Regulation of complement functional efficiency by histidine-rich glycoprotein

Abstract

Abstract The modulation of complement functional efficiency by serum histidine- rich glycoprotein (HRG) was investigated. Addition of exogenous HRG to prewarmed diluted serum, followed immediately by sensitized sheep erythrocytes (EA), resulted in enhanced hemolysis. However, when HRG was incubated with diluted serum for 10 minutes at 37 degrees C, inhibition of hemolysis occurred. The biphasic modulation of complement function was also obtained with the complement alternative pathway when HRG was added to diluted serum for hemolysis of rabbit erythrocytes. Partial reduction of complement functional activity was shown when serum was absorbed by an HRG-Sepharose 6MB column. Western blot analysis showed that complement C8, C9, factor D, and S-protein in diluted serum were bound by nylon membrane-immobilized HRG. However, by immunoprecipitation of relatively undiluted serum with anti-HRG IgG beads, HRG was found to coprecipitate with S-protein and plasminogen, which suggested that HRG may complex with these proteins in serum. In functional tests, HRG inhibited C8 hemolytic activity, probably by preventing C8 binding to EAC1–7 cells. HRG also enhanced polymerization of purified C9 as well as the generation of a 45-Kd C9 fragment.

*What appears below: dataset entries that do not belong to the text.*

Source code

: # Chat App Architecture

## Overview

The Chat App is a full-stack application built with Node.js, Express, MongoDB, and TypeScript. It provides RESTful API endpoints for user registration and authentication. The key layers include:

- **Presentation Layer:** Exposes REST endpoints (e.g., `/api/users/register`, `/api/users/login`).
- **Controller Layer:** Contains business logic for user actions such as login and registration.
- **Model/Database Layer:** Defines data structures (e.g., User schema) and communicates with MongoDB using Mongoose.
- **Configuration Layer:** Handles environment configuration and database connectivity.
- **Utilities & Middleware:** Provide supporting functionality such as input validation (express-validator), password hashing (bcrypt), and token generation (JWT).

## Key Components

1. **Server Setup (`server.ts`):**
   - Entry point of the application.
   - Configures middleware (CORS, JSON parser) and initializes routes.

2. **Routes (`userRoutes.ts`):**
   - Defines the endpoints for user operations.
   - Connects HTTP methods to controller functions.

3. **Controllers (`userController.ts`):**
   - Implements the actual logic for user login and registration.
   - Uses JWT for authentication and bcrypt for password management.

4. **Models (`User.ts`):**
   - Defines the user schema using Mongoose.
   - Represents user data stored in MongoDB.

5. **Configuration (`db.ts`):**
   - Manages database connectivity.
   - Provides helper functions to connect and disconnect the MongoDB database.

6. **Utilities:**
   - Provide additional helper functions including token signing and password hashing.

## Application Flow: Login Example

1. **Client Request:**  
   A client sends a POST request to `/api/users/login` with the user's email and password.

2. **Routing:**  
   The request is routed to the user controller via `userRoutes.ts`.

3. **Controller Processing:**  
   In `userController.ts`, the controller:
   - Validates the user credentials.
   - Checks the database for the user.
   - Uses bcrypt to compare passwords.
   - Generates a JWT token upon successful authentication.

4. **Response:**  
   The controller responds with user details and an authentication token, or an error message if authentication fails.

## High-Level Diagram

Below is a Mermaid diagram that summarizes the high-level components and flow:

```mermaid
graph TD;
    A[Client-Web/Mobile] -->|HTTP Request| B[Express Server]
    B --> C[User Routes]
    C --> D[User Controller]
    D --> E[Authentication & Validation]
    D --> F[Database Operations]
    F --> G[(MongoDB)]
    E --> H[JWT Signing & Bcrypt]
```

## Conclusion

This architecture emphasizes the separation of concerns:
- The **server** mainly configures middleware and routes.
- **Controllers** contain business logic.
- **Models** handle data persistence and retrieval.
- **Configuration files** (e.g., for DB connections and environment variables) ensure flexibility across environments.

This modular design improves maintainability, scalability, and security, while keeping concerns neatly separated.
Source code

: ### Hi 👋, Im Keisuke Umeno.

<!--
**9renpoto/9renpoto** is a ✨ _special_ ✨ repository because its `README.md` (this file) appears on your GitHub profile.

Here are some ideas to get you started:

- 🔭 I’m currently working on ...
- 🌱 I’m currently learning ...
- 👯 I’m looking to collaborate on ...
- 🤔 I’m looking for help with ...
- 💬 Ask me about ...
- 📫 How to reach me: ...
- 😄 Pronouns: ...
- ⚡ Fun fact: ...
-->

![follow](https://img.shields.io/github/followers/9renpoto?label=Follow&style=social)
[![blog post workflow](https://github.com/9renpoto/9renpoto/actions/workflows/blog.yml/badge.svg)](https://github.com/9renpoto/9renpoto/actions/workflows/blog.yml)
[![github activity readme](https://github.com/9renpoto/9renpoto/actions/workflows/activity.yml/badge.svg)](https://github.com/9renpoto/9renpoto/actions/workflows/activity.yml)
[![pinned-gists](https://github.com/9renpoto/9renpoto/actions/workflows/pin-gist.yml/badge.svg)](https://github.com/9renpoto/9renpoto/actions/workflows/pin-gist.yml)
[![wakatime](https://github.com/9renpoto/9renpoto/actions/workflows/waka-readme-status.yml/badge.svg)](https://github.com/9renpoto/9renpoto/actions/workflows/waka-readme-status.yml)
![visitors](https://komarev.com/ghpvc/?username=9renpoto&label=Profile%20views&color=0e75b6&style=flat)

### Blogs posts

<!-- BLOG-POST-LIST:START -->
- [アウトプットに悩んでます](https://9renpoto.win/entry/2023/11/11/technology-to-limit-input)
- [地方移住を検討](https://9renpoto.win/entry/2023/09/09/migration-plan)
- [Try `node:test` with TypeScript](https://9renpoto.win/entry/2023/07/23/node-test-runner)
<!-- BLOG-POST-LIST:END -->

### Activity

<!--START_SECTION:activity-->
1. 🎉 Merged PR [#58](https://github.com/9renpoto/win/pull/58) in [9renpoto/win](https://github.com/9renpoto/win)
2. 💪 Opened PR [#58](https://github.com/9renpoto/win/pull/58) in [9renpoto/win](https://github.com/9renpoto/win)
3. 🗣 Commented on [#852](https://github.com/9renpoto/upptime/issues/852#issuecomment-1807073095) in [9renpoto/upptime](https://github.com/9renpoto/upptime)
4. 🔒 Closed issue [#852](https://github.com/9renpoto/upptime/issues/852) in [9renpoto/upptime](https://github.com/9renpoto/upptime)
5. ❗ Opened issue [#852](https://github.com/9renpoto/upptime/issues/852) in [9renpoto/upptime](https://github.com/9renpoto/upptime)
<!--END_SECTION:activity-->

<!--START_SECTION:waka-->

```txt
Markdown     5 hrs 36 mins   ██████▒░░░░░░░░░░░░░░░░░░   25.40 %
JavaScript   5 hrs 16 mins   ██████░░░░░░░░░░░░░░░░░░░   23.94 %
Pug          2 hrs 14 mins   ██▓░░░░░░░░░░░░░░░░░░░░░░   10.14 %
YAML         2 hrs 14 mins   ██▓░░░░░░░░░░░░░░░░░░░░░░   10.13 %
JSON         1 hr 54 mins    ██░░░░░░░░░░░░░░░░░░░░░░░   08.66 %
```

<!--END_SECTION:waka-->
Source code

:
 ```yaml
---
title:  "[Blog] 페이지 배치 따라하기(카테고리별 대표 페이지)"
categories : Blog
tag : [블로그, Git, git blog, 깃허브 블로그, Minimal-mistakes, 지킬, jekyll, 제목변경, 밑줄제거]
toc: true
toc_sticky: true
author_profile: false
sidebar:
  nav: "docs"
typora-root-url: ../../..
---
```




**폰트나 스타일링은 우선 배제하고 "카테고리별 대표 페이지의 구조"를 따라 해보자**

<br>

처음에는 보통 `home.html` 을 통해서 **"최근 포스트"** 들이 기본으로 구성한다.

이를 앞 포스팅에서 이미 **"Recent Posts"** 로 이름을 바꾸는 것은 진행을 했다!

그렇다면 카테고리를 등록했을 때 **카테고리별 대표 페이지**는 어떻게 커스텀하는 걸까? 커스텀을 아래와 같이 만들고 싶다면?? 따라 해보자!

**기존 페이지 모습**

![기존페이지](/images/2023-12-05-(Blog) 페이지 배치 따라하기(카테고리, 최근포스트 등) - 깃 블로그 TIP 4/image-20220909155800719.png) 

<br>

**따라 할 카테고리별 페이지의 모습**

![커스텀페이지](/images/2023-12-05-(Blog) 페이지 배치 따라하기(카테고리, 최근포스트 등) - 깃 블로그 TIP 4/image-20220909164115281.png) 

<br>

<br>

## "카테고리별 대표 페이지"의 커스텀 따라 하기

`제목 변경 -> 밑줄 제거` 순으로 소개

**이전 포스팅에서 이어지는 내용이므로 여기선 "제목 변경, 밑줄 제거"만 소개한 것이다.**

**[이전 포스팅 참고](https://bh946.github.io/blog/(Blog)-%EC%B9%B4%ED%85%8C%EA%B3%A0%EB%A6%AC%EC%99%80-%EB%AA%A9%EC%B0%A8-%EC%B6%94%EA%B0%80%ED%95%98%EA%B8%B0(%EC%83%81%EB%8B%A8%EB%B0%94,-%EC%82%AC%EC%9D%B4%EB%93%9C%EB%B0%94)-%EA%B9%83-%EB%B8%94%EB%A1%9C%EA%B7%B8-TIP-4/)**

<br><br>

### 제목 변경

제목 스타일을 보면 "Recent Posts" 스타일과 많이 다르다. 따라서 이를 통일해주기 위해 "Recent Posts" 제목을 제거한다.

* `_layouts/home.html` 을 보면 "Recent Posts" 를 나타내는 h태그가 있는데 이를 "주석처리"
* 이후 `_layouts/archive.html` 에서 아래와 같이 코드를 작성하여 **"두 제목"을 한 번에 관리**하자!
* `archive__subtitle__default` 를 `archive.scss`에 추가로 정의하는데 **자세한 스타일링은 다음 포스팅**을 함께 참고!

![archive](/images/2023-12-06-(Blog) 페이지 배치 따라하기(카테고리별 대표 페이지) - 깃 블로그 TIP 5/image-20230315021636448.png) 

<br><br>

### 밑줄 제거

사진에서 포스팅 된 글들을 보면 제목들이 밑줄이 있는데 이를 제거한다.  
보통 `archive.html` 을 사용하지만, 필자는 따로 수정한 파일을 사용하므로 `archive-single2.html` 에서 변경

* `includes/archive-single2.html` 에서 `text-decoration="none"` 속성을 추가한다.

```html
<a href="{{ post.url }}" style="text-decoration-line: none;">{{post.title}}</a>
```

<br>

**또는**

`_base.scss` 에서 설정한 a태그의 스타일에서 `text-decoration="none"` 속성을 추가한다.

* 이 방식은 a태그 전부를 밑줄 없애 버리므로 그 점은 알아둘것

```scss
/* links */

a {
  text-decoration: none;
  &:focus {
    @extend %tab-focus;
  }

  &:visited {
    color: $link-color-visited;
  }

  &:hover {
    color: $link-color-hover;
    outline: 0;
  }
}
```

Such an effect was even more pronounced in the presence of divalent cations with the reaction mixtures of C9 and HRG. Partial dimerization of C9 was shown when exogenous HRG was added to normal serum. In contrast, polymerization of serum C9 was inhibited by exogenous HRG during poly I:C activation of serum or incubation under low ionic strength conditions. HRG was further shown to inhibit factor D-mediated cleavage of factor B when bound by cobra venom factor. The molecular basis by which HRG regulates serum complement function is not clear. Hypothetically, the tandem repetitions of a consensus histidine-rich penta-peptide sequence in HRG may provide a highly charged area that interacts with complement components.